BELGRADE, 16.12.2018. – A letter to Mogens Blicher Bjerregard, president of European Federation of Journalists, on the eve of his visit to Serbia.

Dear Mr Bjerregard,

I am a journalist from Serbia and work for an NGO, the Balkan Investigative Reporting Network, at its office in Serbia.

I have seen that numerous people have written to you from Serbia and have decided to do the same, to help you to better understand the media situation in this country.

I was especially motivated to write to you after Suzana Vasiljevic did so from the position of Serbian President Aleksandar Vucic’s special media envoy.

Her letter and announcement refers to an initiated debate, once again, about the situation in the media in Serbia, about the position of independent media in Serbia as well as about the way President Vucic has been presented in the media.

Contrary to the information that you’ve probably got from Serbia’s Independent Association of Journalists, she would like to present you with a different perspective about the media situation, from the point of view of President Vucic.

Moreover, she has asked you to find time to meet him, probably to learn directly from him, because he is the most “attacked man” in the Serbian media. I believe that this is the idea behind Vasiljevic’s message addressed to you.

It is not my intention to alter any feelings you are going to have after meeting Vucic; no, I just want to stress some other things that I believe you probably know better than me.

First, it is an honour to be presented personally to the president and I do hope you appreciate it.

Vucic strongly believes that the media is one of the key elements in the political life of any country – and he likes the media. As a young apprentice to Vojislav Seselj, the leader of the Serbian Radical Party, in the early Nineties, he was a media correspondent from Pale, a village near Sarajevo that acted as a centre of Serbian military forces in Bosnia during the 1992-5 war.

His mother was a journalist, his first wife is a journalist, and his second wife has a journalistic background.

Maybe you know some similar cases in the EU, although I couldn’t find one, of a president with such strong, substantial connections to the media.

BIRN has reported about the way he took remote control of all the mainstream media in Serbia since he came to power in 2012, by controlling the mechanisms of the money flow towards the media.

His close associates move into the media, buying the market with their agencies, and installing themselves as bosses of all the advertising budgets in the country. We are talking about an amount of 150 to 170 million euros per year.

Once you control the money flow, it is easy to control media content – which is why the bulk of the “independent” media call him the main editor of all tabloids and mainstream TV stations in the country.

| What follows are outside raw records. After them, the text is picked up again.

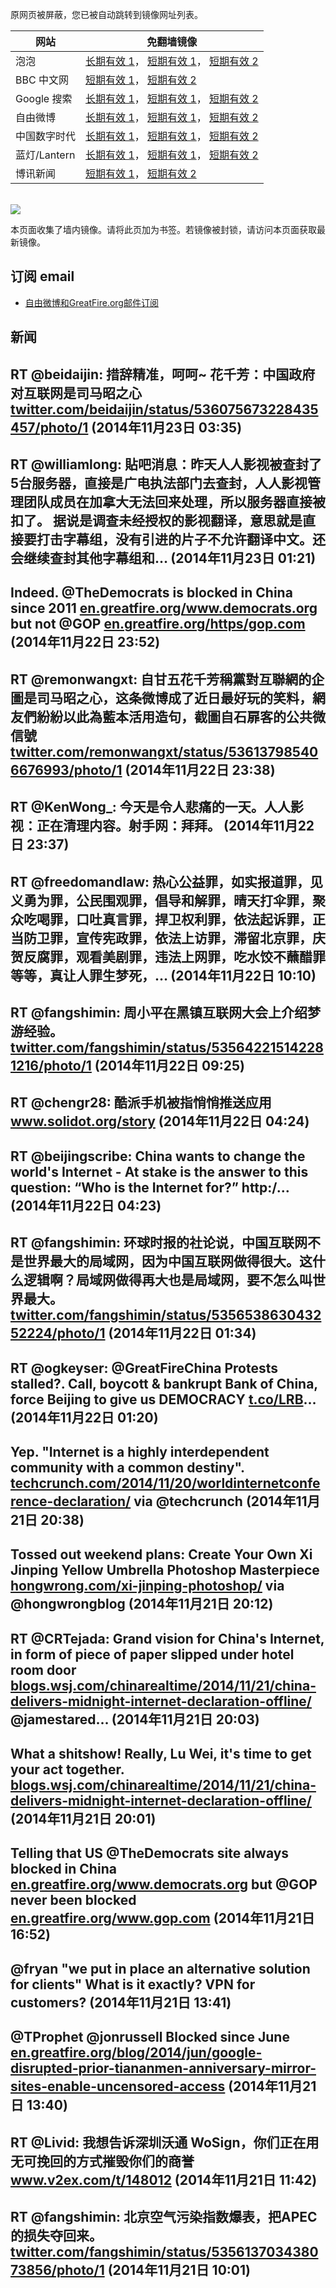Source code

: <p>原网页被屏蔽，您已被自动跳转到镜像网址列表。</p>
<table>
    <thead>
        <tr>
            <th>网站</th>
            <th>免翻墙镜像</th>
        </tr>
    </thead>
    <tbody>    
        <tr>
            <td>泡泡</td>
            <td>            
                <a href="http://a978.g1.akamai.net/f/1/1/1/dci.download.akamai.com/35985/159415/1/p/" target="jx1">长期有效 1</a>，            
                <a href="https://paopao3.azurewebsites.net" target="jx2">短期有效 1</a>，            
                <a href="https://d19ysv8o6fv16v.cloudfront.net" target="jx3">短期有效 2</a>
            </td>
        </tr>    
        <tr>
            <td>BBC 中文网</td>
            <td>            
                <a href="https://bbc1.azurewebsites.net" target="jx4">短期有效 1</a>，            
                <a href="https://d1zf37pb2kxnxf.cloudfront.net" target="jx5">短期有效 2</a>
            </td>
        </tr>    
        <tr>
            <td>Google 搜索</td>
            <td>            
                <a href="http://e2546.g.akamaiedge.net/f/1/1/1/dci.download.akamai.com/35985/159415/1/g/" target="jx6">长期有效 1</a>，            
                <a href="https://865ba.azurewebsites.net" target="jx7">短期有效 1</a>，            
                <a href="https://d3vv89cvqbrqlq.cloudfront.net" target="jx8">短期有效 2</a>
            </td>
        </tr>    
        <tr>
            <td>自由微博</td>
            <td>            
                <a href="http://e2546.g.akamaiedge.net/f/1/1/1/dci.download.akamai.com/35985/159415/1/f/" target="jx9">长期有效 1</a>，            
                <a href="https://fw6.azurewebsites.net" target="jx10">短期有效 1</a>，            
                <a href="https://d2fstso2jh4dhr.cloudfront.net" target="jx11">短期有效 2</a>
            </td>
        </tr>    
        <tr>
            <td>中国数字时代</td>
            <td>            
                <a href="http://a978.g1.akamai.net/f/1/1/1/dci.download.akamai.com/35985/159415/1/c/" target="jx12">长期有效 1</a>，            
                <a href="https://39bf.azurewebsites.net" target="jx13">短期有效 1</a>，            
                <a href="https://dazdu2iuzl72b.cloudfront.net" target="jx14">短期有效 2</a>
            </td>
        </tr>    
        <tr>
            <td>蓝灯/Lantern</td>
            <td>            
                <a href="http://a984.da1.akamai.net/f/1/1/1/dci.download.akamai.com/35985/159415/1/l/" target="jx15">长期有效 1</a>，            
                <a href="https://lantern1.azurewebsites.net" target="jx16">短期有效 1</a>，            
                <a href="https://dx1djqjpnvurw.cloudfront.net" target="jx17">短期有效 2</a>
            </td>
        </tr>    
        <tr>
            <td>博讯新闻</td>
            <td>            
                <a href="https://boxun2.azurewebsites.net" target="jx18">短期有效 1</a>，            
                <a href="https://d3588w5hqzcepn.cloudfront.net" target="jx19">短期有效 2</a>
            </td>
        </tr>
    </tbody>
</table>
<br/>
<img src="https://raw.githubusercontent.com/greatfire/z/master/logos.gif" />

本页面收集了墙内镜像。请将此页加为书签。若镜像被封锁，请访问本页面获取最新镜像。

## 订阅 email
* <a href="https://b.us7.list-manage.com/subscribe?u=854fca58782082e0cbdf204a0&id=c78949b93c">自由微博和GreatFire.org邮件订阅</a>
    
## 新闻
RT @beidaijin: 措辞精准，呵呵~ 花千芳：中国政府对互联网是司马昭之心 <a href="https://twitter.com/beidaijin/status/536075673228435457/photo/1" target="_BLANK">twitter.com/beidaijin/status/536075673228435457/photo/1</a> (2014年11月23日 03:35)
 ---
RT @williamlong: 貼吧消息：昨天人人影视被查封了5台服务器，直接是广电执法部门去查封，人人影视管理团队成员在加拿大无法回来处理，所以服务器直接被扣了。 据说是调查未经授权的影视翻译，意思就是直接要打击字幕组，没有引进的片子不允许翻译中文。还会继续查封其他字幕组和… (2014年11月23日 01:21)
 ---
Indeed.  @TheDemocrats is blocked in China since 2011 <a href="https://en.greatfire.org/www.democrats.org" target="_BLANK">en.greatfire.org/www.democrats.org</a> but not @GOP <a href="https://en.greatfire.org/https/gop.com" target="_BLANK">en.greatfire.org/https/gop.com</a> (2014年11月22日 23:52)
 ---
RT @remonwangxt: 自甘五花千芳稱黨對互聯網的企圖是司马昭之心，这条微博成了近日最好玩的笑料，網友們紛紛以此為藍本活用造句，截圖自石扉客的公共微信號 <a href="https://twitter.com/remonwangxt/status/536137985406676993/photo/1" target="_BLANK">twitter.com/remonwangxt/status/536137985406676993/photo/1</a> (2014年11月22日 23:38)
 ---
RT @KenWong_: 今天是令人悲痛的一天。人人影视：正在清理内容。射手网：拜拜。 (2014年11月22日 23:37)
 ---
RT @freedomandlaw: 热心公益罪，如实报道罪，见义勇为罪，公民围观罪，倡导和解罪，晴天打伞罪，聚众吃喝罪，口吐真言罪，捍卫权利罪，依法起诉罪，正当防卫罪，宣传宪政罪，依法上访罪，滞留北京罪，庆贺反腐罪，观看美剧罪，违法上网罪，吃水饺不蘸醋罪等等，真让人罪生梦死，… (2014年11月22日 10:10)
 ---
RT @fangshimin: 周小平在黑镇互联网大会上介绍梦游经验。 <a href="https://twitter.com/fangshimin/status/535642215142281216/photo/1" target="_BLANK">twitter.com/fangshimin/status/535642215142281216/photo/1</a> (2014年11月22日 09:25)
 ---
RT @chengr28: 酷派手机被指悄悄推送应用 <a href="http://www.solidot.org/story?sid=41983" target="_BLANK">www.solidot.org/story</a> (2014年11月22日 04:24)
 ---
RT @beijingscribe: China wants to change the world's Internet - At stake is the answer to this question: “Who is the Internet for?”  http:/… (2014年11月22日 04:23)
 ---
RT @fangshimin: 环球时报的社论说，中国互联网不是世界最大的局域网，因为中国互联网做得很大。这什么逻辑啊？局域网做得再大也是局域网，要不怎么叫世界最大。 <a href="https://twitter.com/fangshimin/status/535653863043252224/photo/1" target="_BLANK">twitter.com/fangshimin/status/535653863043252224/photo/1</a> (2014年11月22日 01:34)
 ---
RT @ogkeyser: @GreatFireChina Protests stalled?. Call, boycott &amp; bankrupt Bank of China, force Beijing to give us DEMOCRACY <a href="http://t.co/LRB" target="_BLANK">t.co/LRB</a>… (2014年11月22日 01:20)
 ---
Yep. "Internet is a highly interdependent community with a common destiny". <a href="http://techcrunch.com/2014/11/20/worldinternetconference-declaration/" target="_BLANK">techcrunch.com/2014/11/20/worldinternetconference-declaration/</a> via @techcrunch (2014年11月21日 20:38)
 ---
Tossed out weekend plans: Create Your Own Xi Jinping Yellow Umbrella Photoshop Masterpiece <a href="http://hongwrong.com/xi-jinping-photoshop/" target="_BLANK">hongwrong.com/xi-jinping-photoshop/</a> via @hongwrongblog (2014年11月21日 20:12)
 ---
RT @CRTejada: Grand vision for China's Internet, in form of piece of paper slipped under hotel room door <a href="http://blogs.wsj.com/chinarealtime/2014/11/21/china-delivers-midnight-internet-declaration-offline/" target="_BLANK">blogs.wsj.com/chinarealtime/2014/11/21/china-delivers-midnight-internet-declaration-offline/</a> @jamestared… (2014年11月21日 20:03)
 ---
What a shitshow! Really, Lu Wei, it's time to get your act together. <a href="http://blogs.wsj.com/chinarealtime/2014/11/21/china-delivers-midnight-internet-declaration-offline/?mod=WSJBlog" target="_BLANK">blogs.wsj.com/chinarealtime/2014/11/21/china-delivers-midnight-internet-declaration-offline/</a> (2014年11月21日 20:01)
 ---
Telling that US @TheDemocrats site always blocked in China <a href="https://en.greatfire.org/www.democrats.org" target="_BLANK">en.greatfire.org/www.democrats.org</a> 
but @GOP never been blocked 
<a href="https://en.greatfire.org/www.gop.com" target="_BLANK">en.greatfire.org/www.gop.com</a> (2014年11月21日 16:52)
 ---
@fryan "we put in place an alternative solution for clients" What is it exactly? VPN for customers? (2014年11月21日 13:41)
 ---
@TProphet @jonrussell Blocked since June <a href="https://en.greatfire.org/blog/2014/jun/google-disrupted-prior-tiananmen-anniversary-mirror-sites-enable-uncensored-access" target="_BLANK">en.greatfire.org/blog/2014/jun/google-disrupted-prior-tiananmen-anniversary-mirror-sites-enable-uncensored-access</a> (2014年11月21日 13:40)
 ---
RT @Livid: 我想告诉深圳沃通 WoSign，你们正在用无可挽回的方式摧毁你们的商誉 <a href="http://www.v2ex.com/t/148012" target="_BLANK">www.v2ex.com/t/148012</a> (2014年11月21日 11:42)
 ---
RT @fangshimin: 北京空气污染指数爆表，把APEC的损失夺回来。 <a href="https://twitter.com/fangshimin/status/535613703438073856/photo/1" target="_BLANK">twitter.com/fangshimin/status/535613703438073856/photo/1</a> (2014年11月21日 10:01)
 ---

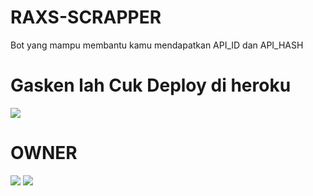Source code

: # RAXS-SCRAPPER

Bot yang mampu membantu kamu mendapatkan API_ID dan API_HASH

# Gasken lah Cuk Deploy di heroku

<a href="https://heroku.com/deploy?template=https://github.com/kenkannih/scraper-ken"><img src="https://img.shields.io/badge/BUAT DI-HEROKU-blue?style=for-the-badge&logo=heroku" /></a>

# OWNER

<a href="https://t.me/ImThelastKingMs"><img src="https://img.shields.io/badge/OwnerGanteng-black?style=for-the-badge&logo=telegram" /></a>
<a href="https://t.me/kenkanrobot"><img src="https://img.shields.io/badge/DEMO-BOT-gold?style=for-the-badge&logo=telegram" /></a>

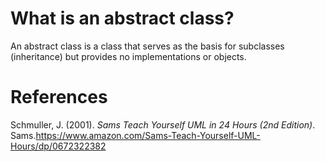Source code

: # What is an abstract class? 

An abstract class is a class that serves as the basis for subclasses (inheritance) but provides no implementations or objects. 



# References
Schmuller, J. (2001). *Sams Teach Yourself UML in 24 Hours (2nd Edition)*. Sams.<https://www.amazon.com/Sams-Teach-Yourself-UML-Hours/dp/0672322382>
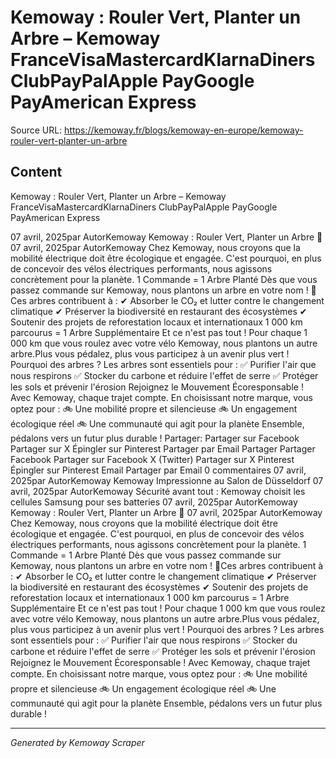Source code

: # Kemoway : Rouler Vert, Planter un Arbre – Kemoway FranceVisaMastercardKlarnaDiners ClubPayPalApple PayGoogle PayAmerican Express

Source URL: https://kemoway.fr/blogs/kemoway-en-europe/kemoway-rouler-vert-planter-un-arbre

## Content

Kemoway : Rouler Vert, Planter un Arbre – Kemoway FranceVisaMastercardKlarnaDiners ClubPayPalApple PayGoogle PayAmerican Express

07 avril, 2025par AutorKemoway Kemoway : Rouler Vert, Planter un Arbre 🌱 07 avril, 2025par AutorKemoway Chez Kemoway, nous croyons que la mobilité électrique doit être écologique et engagée. C'est pourquoi, en plus de concevoir des vélos électriques performants, nous agissons concrètement pour la planète. 1 Commande = 1 Arbre Planté Dès que vous passez commande sur Kemoway, nous plantons un arbre en votre nom ! 🌳Ces arbres contribuent à : ✔ Absorber le CO₂ et lutter contre le changement climatique ✔ Préserver la biodiversité en restaurant des écosystèmes ✔ Soutenir des projets de reforestation locaux et internationaux 1 000 km parcourus = 1 Arbre Supplémentaire Et ce n'est pas tout ! Pour chaque 1 000 km que vous roulez avec votre vélo Kemoway, nous plantons un autre arbre.Plus vous pédalez, plus vous participez à un avenir plus vert ! Pourquoi des arbres ? Les arbres sont essentiels pour : ✅ Purifier l'air que nous respirons ✅ Stocker du carbone et réduire l'effet de serre ✅ Protéger les sols et prévenir l'érosion Rejoignez le Mouvement Écoresponsable ! Avec Kemoway, chaque trajet compte. En choisissant notre marque, vous optez pour : 🚲 Une mobilité propre et silencieuse 🚲 Un engagement écologique réel 🚲 Une communauté qui agit pour la planète Ensemble, pédalons vers un futur plus durable ! Partager: Partager sur Facebook Partager sur X Épingler sur Pinterest Partager par Email Partager Partager Facebook Partager sur Facebook X (Twitter) Partager sur X Pinterest Épingler sur Pinterest Email Partager par Email 0 commentaires 07 avril, 2025par AutorKemoway Kemoway Impressionne au Salon de Düsseldorf 07 avril, 2025par AutorKemoway Sécurité avant tout : Kemoway choisit les cellules Samsung pour ses batteries 07 avril, 2025par AutorKemoway Kemoway : Rouler Vert, Planter un Arbre 🌱 07 avril, 2025par AutorKemoway Chez Kemoway, nous croyons que la mobilité électrique doit être écologique et engagée. C'est pourquoi, en plus de concevoir des vélos électriques performants, nous agissons concrètement pour la planète. 1 Commande = 1 Arbre Planté Dès que vous passez commande sur Kemoway, nous plantons un arbre en votre nom ! 🌳Ces arbres contribuent à : ✔ Absorber le CO₂ et lutter contre le changement climatique ✔ Préserver la biodiversité en restaurant des écosystèmes ✔ Soutenir des projets de reforestation locaux et internationaux 1 000 km parcourus = 1 Arbre Supplémentaire Et ce n'est pas tout ! Pour chaque 1 000 km que vous roulez avec votre vélo Kemoway, nous plantons un autre arbre.Plus vous pédalez, plus vous participez à un avenir plus vert ! Pourquoi des arbres ? Les arbres sont essentiels pour : ✅ Purifier l'air que nous respirons ✅ Stocker du carbone et réduire l'effet de serre ✅ Protéger les sols et prévenir l'érosion Rejoignez le Mouvement Écoresponsable ! Avec Kemoway, chaque trajet compte. En choisissant notre marque, vous optez pour : 🚲 Une mobilité propre et silencieuse 🚲 Un engagement écologique réel 🚲 Une communauté qui agit pour la planète Ensemble, pédalons vers un futur plus durable !

---
*Generated by Kemoway Scraper*
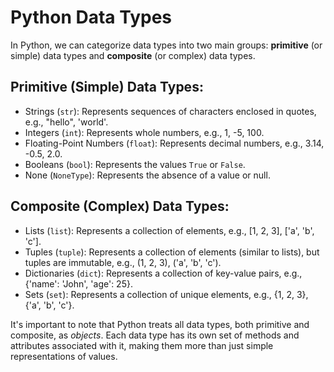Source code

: # Python Data Types

In Python, we can categorize data types into two main groups: **primitive** (or simple) data types and **composite** (or complex) data types.

## Primitive (Simple) Data Types:
- Strings (`str`): Represents sequences of characters enclosed in quotes, e.g., "hello", 'world'.
- Integers (`int`): Represents whole numbers, e.g., 1, -5, 100.
- Floating-Point Numbers (`float`): Represents decimal numbers, e.g., 3.14, -0.5, 2.0.
- Booleans (`bool`): Represents the values `True` or `False`.
- None (`NoneType`): Represents the absence of a value or null.

## Composite (Complex) Data Types:
- Lists (`list`): Represents a collection of elements, e.g., [1, 2, 3], ['a', 'b', 'c'].
- Tuples (`tuple`): Represents a collection of elements (similar to lists), but tuples are immutable, e.g., (1, 2, 3), ('a', 'b', 'c').
- Dictionaries (`dict`): Represents a collection of key-value pairs, e.g., {'name': 'John', 'age': 25}.
- Sets (`set`): Represents a collection of unique elements, e.g., {1, 2, 3}, {'a', 'b', 'c'}.

It's important to note that Python treats all data types, both primitive and composite, as *objects*. Each data type has its own set of methods and attributes associated with it, making them more than just simple representations of values.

Credible analysis reveals the absolute dominance of Vucic and his Progressive Party in the media compared to all the other actors in Serbian political life.

He is going to say, of course, that only two tabloids and one TV station are on his side – but this is far from the truth.

Those who criticize his governance are marginalised on the market and those who glorify his policies are rewarded; that’s the whole picture of the media in Serbia in terms of the “free market”.

On the other side are several online outlets, one daily and two weekly papers.

The online outlets are totally dependent on international donations, which is why they have been marked out as foreign agents and “false media”.

The daily and two weeklies circulate only in Belgrade because they do not have the resources to print and distribute for a bigger circulation. Danas, Vreme and NIN together sell around 20,000 copies, which is nothing in a country of 7.5 million citizens.

Vucic will say, however, that the fact that they are on the market is evidence that there is no kind of censorship in Serbia but that, on the contrary, Serbia has a press freedom that goes far beyond normal democratic standards.

He will argue also that people now use social networks to communicate and share content, and most of these people are not his voters, and there is no way of controlling communication and content sharing on social networks.

For me, however, the fact that the president wants to meet you to explain the media situation in the country, and his position as a victim of vicious journalism, is proof of everything we are saying about the nature of his governance: one man wants to have control over every single aspect of the life in Serbia, which I do not recognise as democratic way of governing.

If I’m lying and delusional, then why on earth does the president of the country facing a mass of other important issues, want to debate with the president of a journalistic organisation, when there are other institutions competent to work in this area?

Why is it not enough for the culture and information ministry or some other government agency to explain the media situation in the county? What is wrong with them doing this – especially when those people were chosen for this role by Vucic and his party?